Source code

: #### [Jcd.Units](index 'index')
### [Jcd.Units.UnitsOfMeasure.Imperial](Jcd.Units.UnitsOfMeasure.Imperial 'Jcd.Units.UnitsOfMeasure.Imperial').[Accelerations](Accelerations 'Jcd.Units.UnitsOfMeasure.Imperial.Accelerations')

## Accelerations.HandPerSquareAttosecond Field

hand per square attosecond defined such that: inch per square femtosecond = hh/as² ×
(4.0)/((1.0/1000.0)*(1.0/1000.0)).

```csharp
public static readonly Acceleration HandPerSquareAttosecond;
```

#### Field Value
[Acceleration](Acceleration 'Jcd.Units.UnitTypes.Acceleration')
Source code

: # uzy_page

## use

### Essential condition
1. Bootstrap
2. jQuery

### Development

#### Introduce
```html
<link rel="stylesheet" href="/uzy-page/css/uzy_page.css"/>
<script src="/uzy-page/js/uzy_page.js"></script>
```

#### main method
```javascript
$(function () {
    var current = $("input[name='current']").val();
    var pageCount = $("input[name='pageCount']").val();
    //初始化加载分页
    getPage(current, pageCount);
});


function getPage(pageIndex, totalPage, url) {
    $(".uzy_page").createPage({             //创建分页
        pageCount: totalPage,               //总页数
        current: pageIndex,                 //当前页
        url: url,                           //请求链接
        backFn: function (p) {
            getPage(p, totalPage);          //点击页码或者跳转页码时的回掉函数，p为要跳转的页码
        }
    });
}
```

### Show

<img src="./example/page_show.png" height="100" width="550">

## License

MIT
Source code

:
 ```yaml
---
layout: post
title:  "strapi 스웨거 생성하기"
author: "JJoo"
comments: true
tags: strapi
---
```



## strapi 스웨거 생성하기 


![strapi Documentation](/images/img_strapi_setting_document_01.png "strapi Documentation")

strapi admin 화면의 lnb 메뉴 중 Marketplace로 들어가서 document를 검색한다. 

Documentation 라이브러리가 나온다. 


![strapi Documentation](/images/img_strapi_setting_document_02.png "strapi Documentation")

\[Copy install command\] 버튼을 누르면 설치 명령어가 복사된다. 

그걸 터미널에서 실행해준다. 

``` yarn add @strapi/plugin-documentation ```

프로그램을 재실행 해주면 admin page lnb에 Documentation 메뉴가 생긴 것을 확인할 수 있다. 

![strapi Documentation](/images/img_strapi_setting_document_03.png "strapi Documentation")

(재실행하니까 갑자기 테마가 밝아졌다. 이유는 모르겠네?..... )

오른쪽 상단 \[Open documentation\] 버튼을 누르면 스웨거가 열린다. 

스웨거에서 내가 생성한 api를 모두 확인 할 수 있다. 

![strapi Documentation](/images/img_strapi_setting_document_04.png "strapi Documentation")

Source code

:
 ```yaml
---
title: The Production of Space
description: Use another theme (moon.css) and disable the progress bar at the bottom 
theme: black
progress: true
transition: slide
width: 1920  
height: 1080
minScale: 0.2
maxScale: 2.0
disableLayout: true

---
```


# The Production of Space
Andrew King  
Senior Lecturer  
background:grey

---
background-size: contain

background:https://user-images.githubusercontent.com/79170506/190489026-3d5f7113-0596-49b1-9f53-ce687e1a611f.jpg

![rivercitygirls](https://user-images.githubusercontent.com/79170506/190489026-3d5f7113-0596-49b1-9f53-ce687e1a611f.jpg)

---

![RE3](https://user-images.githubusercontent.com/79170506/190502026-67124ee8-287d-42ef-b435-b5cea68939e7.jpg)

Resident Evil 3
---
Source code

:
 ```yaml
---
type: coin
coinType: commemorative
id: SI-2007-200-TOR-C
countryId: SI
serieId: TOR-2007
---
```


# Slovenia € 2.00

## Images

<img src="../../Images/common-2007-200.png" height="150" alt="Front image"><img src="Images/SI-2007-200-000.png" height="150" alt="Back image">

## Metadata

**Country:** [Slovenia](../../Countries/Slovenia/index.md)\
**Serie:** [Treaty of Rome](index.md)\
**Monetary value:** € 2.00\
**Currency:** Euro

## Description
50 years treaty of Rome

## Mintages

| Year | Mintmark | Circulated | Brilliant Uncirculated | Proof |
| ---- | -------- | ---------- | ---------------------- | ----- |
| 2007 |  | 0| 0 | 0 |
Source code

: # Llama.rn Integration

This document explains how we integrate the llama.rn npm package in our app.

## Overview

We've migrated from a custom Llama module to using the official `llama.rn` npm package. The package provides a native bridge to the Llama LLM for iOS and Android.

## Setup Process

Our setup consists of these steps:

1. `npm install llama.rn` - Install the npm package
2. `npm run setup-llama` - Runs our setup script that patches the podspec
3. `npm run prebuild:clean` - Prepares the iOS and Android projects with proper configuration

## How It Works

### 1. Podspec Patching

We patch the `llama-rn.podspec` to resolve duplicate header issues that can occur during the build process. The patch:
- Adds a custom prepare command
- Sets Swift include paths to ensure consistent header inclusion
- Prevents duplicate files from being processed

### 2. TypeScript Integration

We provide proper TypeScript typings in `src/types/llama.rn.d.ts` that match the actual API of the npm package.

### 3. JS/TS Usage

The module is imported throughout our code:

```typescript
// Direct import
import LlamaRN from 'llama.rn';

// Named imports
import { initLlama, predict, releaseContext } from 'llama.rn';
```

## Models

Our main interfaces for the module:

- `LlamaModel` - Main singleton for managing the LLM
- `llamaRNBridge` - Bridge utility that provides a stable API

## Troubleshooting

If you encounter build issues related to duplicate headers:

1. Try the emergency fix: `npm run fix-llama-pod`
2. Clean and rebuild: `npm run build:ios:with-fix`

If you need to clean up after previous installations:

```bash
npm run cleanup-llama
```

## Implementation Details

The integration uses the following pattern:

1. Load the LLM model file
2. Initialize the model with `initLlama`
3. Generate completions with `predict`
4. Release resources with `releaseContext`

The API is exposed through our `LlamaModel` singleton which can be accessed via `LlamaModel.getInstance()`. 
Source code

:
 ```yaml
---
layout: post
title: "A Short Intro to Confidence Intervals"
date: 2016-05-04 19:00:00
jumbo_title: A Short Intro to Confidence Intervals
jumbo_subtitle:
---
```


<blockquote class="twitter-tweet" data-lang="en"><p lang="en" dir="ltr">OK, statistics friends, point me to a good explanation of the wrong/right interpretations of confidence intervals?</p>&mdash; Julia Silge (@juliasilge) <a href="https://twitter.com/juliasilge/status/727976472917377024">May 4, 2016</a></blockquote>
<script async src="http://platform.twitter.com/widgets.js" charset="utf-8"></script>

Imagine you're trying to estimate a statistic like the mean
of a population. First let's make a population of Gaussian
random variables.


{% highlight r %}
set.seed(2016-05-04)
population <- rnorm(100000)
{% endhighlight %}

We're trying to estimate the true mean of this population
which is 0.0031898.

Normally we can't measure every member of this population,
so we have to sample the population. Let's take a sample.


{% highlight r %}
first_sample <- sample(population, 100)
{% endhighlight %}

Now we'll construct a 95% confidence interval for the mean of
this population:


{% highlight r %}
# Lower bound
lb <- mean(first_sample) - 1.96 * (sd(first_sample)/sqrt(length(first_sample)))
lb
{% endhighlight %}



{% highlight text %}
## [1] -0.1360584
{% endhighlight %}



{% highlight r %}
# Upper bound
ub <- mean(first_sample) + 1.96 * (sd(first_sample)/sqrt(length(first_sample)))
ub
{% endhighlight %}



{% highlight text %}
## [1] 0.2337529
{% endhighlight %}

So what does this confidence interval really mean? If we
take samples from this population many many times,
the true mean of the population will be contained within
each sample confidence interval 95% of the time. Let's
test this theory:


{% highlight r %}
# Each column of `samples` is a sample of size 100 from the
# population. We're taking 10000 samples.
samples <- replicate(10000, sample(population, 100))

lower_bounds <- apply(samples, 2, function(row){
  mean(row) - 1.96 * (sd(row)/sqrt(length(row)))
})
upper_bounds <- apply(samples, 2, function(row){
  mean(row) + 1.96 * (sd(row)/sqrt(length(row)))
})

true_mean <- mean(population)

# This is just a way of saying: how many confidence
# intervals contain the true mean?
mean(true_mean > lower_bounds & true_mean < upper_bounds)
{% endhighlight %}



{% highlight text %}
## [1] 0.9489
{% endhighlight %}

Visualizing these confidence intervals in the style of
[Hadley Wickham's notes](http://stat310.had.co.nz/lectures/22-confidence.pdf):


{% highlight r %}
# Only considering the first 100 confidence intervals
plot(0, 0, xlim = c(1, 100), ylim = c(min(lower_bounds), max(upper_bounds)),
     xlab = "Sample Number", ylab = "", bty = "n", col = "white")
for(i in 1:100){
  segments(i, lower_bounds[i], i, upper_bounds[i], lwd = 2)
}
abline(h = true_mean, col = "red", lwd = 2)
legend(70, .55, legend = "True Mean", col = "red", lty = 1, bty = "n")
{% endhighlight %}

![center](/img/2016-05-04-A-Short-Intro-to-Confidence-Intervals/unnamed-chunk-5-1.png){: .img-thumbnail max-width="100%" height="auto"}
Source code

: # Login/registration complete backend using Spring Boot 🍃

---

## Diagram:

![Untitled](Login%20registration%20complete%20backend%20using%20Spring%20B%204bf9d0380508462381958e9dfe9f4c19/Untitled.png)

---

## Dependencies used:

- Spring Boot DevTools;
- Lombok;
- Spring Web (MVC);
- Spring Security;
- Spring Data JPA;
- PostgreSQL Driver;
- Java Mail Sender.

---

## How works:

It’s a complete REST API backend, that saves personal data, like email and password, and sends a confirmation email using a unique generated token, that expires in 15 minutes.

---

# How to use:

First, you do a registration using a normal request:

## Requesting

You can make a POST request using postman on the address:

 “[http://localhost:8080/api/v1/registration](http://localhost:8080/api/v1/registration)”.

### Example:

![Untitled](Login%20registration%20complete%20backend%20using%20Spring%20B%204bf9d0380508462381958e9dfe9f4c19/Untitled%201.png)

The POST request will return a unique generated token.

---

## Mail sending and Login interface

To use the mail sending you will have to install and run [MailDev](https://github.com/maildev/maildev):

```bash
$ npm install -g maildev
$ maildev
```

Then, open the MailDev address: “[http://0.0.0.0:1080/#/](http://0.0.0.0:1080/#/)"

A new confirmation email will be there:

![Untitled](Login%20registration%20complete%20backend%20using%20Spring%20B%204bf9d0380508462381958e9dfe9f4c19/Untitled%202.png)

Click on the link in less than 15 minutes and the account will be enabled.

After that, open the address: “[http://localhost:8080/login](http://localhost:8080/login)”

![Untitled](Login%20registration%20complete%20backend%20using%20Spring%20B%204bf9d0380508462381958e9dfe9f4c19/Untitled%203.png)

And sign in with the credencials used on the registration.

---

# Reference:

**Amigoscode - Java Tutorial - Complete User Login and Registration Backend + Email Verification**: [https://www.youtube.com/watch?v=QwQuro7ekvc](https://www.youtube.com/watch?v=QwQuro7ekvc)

+===+

▶ _Task description_
Check each line of the entries, and copy the ones that contain "from".

▶ _Solution to this task_
We've migrated from a custom Llama module to using the official `llama.rn` npm package. The package provides a native bridge to the Llama LLM for iOS and Android.
- Prevents duplicate files from being processed
import LlamaRN from 'llama.rn';
import { initLlama, predict, releaseContext } from 'llama.rn';
take samples from this population many many times,
# Each column of `samples` is a sample of size 100 from the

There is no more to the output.